**What you will do:**
Report each line of the records where "Introduction" occurs.

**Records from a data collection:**
::::::
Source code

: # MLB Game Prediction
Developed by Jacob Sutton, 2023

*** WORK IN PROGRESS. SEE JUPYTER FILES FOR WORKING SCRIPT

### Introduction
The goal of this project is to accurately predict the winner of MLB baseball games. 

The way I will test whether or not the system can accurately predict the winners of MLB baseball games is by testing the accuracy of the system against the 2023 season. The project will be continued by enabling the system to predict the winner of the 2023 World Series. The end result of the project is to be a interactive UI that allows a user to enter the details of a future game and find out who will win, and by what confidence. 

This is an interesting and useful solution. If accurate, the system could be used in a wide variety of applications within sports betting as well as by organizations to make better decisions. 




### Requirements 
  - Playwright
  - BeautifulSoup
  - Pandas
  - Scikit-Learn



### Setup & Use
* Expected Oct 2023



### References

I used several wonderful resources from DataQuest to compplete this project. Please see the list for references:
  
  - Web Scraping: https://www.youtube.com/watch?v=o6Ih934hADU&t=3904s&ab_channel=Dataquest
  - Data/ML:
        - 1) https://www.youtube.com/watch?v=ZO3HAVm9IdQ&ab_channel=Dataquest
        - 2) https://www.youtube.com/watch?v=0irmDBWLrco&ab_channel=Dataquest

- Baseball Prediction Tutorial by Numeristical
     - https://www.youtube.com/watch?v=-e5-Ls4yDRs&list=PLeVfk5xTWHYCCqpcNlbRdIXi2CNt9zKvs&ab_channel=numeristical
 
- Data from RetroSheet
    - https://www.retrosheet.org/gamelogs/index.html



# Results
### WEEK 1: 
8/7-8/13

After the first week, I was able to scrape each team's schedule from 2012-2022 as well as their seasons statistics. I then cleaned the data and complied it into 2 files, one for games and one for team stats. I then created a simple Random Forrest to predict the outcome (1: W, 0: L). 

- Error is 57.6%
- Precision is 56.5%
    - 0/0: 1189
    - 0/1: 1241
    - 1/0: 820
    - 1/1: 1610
::::::
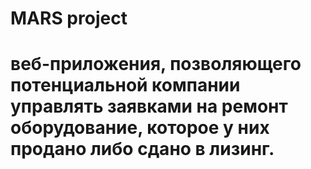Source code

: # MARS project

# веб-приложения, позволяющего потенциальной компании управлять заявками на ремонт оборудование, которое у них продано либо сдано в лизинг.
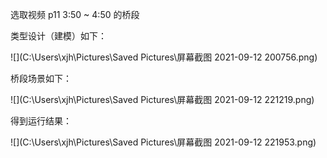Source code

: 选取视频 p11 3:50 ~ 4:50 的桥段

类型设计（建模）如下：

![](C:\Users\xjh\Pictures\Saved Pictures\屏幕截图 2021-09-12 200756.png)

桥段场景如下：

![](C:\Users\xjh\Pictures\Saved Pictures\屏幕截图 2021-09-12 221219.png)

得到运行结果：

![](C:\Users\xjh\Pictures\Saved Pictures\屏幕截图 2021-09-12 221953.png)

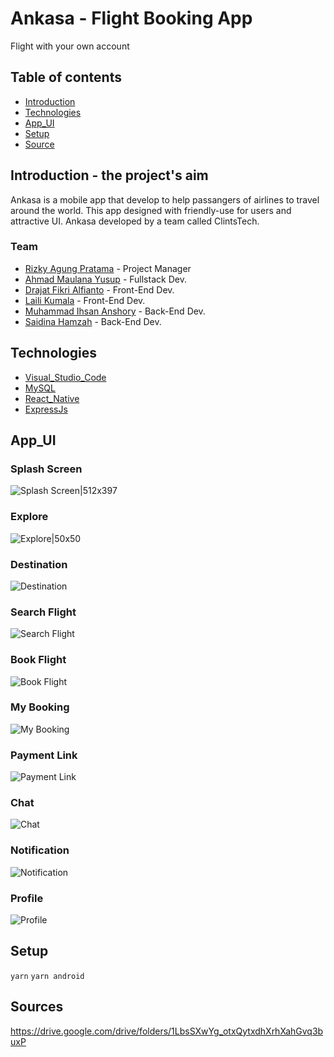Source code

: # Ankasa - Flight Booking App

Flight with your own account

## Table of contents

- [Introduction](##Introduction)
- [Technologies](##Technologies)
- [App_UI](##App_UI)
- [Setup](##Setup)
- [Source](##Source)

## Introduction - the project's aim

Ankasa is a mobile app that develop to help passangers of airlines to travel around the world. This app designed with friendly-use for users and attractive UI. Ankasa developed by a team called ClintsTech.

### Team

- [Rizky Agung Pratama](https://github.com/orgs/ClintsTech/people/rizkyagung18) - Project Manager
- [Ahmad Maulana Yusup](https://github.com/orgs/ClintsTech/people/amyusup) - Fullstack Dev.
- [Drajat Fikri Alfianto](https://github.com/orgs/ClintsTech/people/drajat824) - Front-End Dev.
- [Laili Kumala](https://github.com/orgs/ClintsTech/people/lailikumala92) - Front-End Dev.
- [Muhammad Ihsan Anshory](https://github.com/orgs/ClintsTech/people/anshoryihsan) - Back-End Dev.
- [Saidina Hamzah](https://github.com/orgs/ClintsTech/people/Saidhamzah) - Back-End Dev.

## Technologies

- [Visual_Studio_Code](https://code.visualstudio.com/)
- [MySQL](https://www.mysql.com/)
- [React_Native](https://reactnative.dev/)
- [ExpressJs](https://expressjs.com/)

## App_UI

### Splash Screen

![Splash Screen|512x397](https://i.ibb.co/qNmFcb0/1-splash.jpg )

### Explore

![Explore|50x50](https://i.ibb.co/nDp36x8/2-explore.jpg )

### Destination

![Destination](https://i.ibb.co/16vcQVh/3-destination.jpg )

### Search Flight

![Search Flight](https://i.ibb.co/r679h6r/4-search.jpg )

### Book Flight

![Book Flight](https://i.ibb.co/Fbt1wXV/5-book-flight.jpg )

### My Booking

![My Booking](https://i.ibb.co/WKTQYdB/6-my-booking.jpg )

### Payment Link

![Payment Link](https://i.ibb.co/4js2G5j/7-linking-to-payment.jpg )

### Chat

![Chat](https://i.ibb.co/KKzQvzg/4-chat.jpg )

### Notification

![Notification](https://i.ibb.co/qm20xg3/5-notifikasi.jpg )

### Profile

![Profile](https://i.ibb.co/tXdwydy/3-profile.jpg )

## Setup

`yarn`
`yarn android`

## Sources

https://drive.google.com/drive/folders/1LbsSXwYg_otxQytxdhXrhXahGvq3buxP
::::::
**Result of this exercise:**
### Introduction
- [Introduction](##Introduction)
## Introduction - the project's aim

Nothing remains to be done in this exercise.